#### WHAT IS BEING ASKED:
Look through the data below and work out how many lines contain the string "href". Give the number alone.

#### DATA SUPPLIED:
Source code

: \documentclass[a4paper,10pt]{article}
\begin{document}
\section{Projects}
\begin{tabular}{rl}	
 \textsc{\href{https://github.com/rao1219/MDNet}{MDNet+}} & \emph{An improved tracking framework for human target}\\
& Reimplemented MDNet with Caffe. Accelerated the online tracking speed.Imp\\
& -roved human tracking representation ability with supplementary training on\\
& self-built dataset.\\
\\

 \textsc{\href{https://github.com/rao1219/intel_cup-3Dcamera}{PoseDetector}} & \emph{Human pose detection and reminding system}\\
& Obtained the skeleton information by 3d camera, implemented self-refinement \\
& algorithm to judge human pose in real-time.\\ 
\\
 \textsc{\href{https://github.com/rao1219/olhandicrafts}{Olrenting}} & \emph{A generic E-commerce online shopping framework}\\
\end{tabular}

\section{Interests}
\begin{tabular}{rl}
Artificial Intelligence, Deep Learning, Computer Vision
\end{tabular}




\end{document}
...
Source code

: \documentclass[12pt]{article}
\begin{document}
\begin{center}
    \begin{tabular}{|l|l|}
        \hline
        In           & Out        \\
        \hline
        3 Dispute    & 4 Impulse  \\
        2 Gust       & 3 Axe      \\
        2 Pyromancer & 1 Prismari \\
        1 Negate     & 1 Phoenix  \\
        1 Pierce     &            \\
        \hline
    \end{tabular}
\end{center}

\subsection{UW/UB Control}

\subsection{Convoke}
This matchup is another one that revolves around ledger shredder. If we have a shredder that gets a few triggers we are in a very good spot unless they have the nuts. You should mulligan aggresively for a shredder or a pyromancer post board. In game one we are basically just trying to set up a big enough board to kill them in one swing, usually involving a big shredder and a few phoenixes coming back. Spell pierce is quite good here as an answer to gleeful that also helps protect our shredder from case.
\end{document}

#### TASK OUTPUT:
3